TASK ITEM:
Given the records below, would you repeat exactly the lines that begin at the one containing "# This file" and end at the one containing "with your desired", inclusive?

DATA SHOWN:
▶

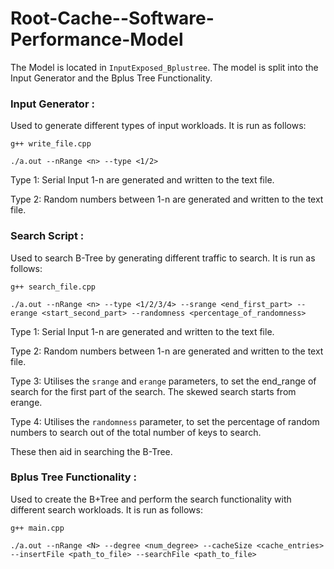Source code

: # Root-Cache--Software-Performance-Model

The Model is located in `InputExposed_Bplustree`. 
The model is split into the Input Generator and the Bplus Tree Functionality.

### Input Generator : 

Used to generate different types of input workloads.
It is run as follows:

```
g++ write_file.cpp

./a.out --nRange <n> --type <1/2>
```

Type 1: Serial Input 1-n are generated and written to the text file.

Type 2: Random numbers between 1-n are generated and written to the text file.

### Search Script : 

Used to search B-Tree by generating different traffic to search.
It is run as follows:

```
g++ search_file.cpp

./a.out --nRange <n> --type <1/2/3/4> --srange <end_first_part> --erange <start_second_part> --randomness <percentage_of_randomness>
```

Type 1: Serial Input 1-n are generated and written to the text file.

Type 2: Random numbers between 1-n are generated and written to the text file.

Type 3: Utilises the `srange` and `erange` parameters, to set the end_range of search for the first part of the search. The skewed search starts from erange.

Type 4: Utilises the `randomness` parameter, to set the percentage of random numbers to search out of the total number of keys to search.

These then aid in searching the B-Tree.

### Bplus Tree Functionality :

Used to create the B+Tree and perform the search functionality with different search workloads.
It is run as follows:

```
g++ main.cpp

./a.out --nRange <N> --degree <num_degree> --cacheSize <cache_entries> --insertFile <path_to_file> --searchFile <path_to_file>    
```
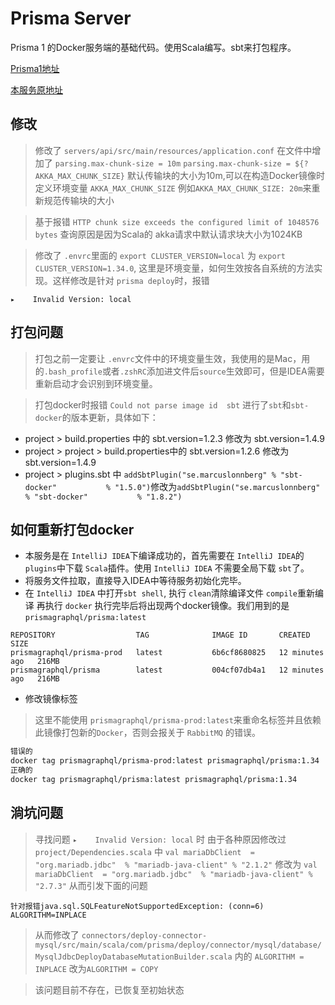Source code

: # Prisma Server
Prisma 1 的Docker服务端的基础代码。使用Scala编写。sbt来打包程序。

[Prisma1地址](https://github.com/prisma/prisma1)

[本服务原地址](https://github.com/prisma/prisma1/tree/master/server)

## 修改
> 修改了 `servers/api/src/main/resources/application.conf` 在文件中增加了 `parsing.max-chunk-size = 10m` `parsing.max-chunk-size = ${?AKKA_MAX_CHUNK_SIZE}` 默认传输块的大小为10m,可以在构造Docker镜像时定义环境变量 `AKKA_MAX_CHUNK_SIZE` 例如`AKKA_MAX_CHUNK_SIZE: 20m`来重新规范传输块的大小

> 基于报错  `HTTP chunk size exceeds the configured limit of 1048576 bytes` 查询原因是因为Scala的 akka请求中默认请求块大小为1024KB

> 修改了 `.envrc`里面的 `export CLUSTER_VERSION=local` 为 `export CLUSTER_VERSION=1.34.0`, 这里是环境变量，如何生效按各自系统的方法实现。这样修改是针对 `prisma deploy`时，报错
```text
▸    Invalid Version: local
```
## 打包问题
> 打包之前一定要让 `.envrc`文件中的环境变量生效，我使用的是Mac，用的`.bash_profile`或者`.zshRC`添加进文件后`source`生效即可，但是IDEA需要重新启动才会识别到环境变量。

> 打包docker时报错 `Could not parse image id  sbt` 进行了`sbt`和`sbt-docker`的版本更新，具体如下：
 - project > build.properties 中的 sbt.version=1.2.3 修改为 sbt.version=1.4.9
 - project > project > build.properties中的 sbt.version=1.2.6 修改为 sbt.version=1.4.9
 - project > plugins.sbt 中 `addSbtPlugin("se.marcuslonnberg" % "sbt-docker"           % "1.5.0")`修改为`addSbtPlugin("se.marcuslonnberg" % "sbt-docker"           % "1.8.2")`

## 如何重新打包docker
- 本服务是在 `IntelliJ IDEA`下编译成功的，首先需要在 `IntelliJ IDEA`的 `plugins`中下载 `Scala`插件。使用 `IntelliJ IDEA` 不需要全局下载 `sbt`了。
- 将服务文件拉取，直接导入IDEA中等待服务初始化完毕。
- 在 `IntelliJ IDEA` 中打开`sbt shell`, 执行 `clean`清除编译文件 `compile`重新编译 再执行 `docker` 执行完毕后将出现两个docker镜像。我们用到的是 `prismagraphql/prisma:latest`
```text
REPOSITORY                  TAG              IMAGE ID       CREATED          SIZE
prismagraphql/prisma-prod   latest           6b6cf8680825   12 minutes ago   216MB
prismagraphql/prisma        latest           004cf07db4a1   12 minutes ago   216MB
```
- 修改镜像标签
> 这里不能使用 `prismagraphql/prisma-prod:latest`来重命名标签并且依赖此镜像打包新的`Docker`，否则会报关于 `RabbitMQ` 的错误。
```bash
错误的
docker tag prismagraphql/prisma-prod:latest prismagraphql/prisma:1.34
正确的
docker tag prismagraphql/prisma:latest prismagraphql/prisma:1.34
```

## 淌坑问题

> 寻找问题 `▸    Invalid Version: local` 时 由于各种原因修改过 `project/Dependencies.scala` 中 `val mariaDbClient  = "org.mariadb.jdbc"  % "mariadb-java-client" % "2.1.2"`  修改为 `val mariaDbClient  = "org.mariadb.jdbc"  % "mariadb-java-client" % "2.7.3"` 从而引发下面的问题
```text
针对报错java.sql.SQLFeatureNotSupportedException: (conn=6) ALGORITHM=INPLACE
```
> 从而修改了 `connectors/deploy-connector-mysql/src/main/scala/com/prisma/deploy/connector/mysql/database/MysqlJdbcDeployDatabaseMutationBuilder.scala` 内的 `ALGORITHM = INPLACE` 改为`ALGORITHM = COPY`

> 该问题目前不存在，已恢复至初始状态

◀
▶

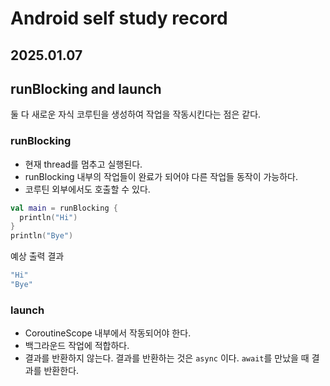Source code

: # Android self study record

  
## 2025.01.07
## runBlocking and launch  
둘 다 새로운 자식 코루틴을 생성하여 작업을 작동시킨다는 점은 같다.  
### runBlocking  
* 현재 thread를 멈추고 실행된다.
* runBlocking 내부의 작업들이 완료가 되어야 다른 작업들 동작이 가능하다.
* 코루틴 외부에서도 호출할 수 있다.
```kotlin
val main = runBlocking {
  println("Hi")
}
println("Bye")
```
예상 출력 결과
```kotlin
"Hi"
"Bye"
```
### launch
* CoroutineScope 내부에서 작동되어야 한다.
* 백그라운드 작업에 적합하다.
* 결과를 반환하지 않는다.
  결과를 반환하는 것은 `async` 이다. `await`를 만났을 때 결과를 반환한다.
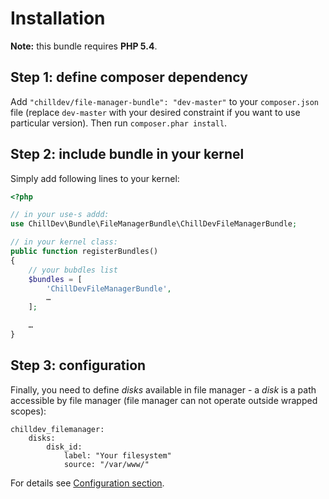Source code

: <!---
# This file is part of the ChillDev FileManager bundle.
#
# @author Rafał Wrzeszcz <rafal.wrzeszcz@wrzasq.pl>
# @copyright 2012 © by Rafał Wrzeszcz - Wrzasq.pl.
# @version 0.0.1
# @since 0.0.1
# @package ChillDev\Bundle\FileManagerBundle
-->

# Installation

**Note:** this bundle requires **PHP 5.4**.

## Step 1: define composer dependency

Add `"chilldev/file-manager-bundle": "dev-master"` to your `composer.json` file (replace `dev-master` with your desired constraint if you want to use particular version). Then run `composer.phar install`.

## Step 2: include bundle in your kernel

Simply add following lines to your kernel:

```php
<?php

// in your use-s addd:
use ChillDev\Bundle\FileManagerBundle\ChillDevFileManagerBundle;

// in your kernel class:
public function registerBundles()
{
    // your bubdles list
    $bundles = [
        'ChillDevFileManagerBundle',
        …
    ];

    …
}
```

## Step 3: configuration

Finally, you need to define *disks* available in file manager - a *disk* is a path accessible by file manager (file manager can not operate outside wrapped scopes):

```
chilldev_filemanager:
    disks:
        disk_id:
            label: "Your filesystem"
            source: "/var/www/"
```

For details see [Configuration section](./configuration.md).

◀
▶

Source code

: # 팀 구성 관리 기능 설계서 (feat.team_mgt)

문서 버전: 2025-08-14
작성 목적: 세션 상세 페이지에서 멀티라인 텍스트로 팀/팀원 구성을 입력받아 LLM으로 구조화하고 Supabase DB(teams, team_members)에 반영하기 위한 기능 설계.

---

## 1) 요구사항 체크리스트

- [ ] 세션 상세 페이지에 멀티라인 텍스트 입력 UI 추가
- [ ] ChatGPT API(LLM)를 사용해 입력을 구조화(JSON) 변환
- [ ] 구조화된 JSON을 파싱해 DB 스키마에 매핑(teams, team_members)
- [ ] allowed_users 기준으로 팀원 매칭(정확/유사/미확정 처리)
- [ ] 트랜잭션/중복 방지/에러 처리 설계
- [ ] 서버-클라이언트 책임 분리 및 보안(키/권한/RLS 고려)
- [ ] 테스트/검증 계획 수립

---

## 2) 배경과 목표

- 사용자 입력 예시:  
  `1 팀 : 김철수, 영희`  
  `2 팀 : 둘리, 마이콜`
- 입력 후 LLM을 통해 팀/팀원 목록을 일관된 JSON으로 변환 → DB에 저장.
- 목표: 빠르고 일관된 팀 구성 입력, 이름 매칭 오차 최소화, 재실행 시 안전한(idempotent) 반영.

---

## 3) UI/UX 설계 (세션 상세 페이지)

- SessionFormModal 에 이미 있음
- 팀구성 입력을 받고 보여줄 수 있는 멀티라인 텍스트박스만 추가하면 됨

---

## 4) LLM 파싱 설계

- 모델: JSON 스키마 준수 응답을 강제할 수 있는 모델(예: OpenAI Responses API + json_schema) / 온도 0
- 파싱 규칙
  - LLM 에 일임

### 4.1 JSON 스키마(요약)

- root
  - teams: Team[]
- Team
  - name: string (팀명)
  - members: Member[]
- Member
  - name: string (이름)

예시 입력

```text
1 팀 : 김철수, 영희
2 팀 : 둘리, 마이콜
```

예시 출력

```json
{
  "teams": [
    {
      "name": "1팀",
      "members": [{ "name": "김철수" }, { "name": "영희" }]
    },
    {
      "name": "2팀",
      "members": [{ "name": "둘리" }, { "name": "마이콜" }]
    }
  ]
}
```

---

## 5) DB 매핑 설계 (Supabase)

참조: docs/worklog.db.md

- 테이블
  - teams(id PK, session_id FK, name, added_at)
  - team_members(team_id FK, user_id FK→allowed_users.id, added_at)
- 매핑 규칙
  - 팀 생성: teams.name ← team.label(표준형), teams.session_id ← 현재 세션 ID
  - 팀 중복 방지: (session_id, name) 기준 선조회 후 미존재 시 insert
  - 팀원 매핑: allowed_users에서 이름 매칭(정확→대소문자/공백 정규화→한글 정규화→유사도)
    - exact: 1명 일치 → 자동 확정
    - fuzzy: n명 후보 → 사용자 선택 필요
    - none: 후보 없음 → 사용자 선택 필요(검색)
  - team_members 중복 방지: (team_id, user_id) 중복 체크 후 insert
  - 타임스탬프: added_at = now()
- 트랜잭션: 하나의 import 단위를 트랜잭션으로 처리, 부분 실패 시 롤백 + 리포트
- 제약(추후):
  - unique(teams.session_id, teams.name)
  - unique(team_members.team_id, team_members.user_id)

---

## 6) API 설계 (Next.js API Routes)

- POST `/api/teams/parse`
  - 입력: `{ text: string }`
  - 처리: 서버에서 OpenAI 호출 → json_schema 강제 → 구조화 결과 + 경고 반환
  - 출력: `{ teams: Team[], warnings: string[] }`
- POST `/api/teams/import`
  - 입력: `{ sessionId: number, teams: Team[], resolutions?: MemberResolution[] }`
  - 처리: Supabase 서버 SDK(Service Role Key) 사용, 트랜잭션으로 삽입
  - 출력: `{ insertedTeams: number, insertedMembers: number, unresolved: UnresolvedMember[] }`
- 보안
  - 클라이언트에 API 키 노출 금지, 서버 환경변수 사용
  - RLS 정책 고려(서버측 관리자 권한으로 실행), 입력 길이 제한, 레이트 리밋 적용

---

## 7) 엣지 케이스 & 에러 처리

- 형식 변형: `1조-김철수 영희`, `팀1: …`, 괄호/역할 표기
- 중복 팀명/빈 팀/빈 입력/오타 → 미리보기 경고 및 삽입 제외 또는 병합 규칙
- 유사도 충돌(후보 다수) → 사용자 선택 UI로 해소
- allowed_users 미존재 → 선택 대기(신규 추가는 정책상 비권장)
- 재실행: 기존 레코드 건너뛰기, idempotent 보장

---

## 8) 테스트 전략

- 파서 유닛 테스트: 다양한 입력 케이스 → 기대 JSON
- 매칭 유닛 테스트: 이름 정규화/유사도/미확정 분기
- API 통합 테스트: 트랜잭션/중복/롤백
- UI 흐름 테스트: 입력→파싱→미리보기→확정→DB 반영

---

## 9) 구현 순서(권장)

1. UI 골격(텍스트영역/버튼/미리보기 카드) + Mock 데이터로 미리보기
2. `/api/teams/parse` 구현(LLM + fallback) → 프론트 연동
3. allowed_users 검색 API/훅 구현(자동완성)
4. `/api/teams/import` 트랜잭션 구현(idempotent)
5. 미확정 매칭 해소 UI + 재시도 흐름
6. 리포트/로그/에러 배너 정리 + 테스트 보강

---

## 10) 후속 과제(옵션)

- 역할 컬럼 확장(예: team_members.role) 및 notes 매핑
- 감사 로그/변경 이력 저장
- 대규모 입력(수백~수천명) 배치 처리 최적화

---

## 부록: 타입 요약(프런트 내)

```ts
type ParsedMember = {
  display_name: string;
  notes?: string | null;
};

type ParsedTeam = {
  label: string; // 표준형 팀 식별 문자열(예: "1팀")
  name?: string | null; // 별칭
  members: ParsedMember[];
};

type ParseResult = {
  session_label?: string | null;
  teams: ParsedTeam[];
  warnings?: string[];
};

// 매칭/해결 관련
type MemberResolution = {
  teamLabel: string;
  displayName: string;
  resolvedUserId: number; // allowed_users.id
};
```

◀

WORKED SOLUTION:
# This file is part of the ChillDev FileManager bundle.
#
# @author Rafał Wrzeszcz <rafal.wrzeszcz@wrzasq.pl>
# @copyright 2012 © by Rafał Wrzeszcz - Wrzasq.pl.
# @version 0.0.1
# @since 0.0.1
# @package ChillDev\Bundle\FileManagerBundle
-->

# Installation

**Note:** this bundle requires **PHP 5.4**.

## Step 1: define composer dependency

Add `"chilldev/file-manager-bundle": "dev-master"` to your `composer.json` file (replace `dev-master` with your desired constraint if you want to use particular version). Then run `composer.phar install`.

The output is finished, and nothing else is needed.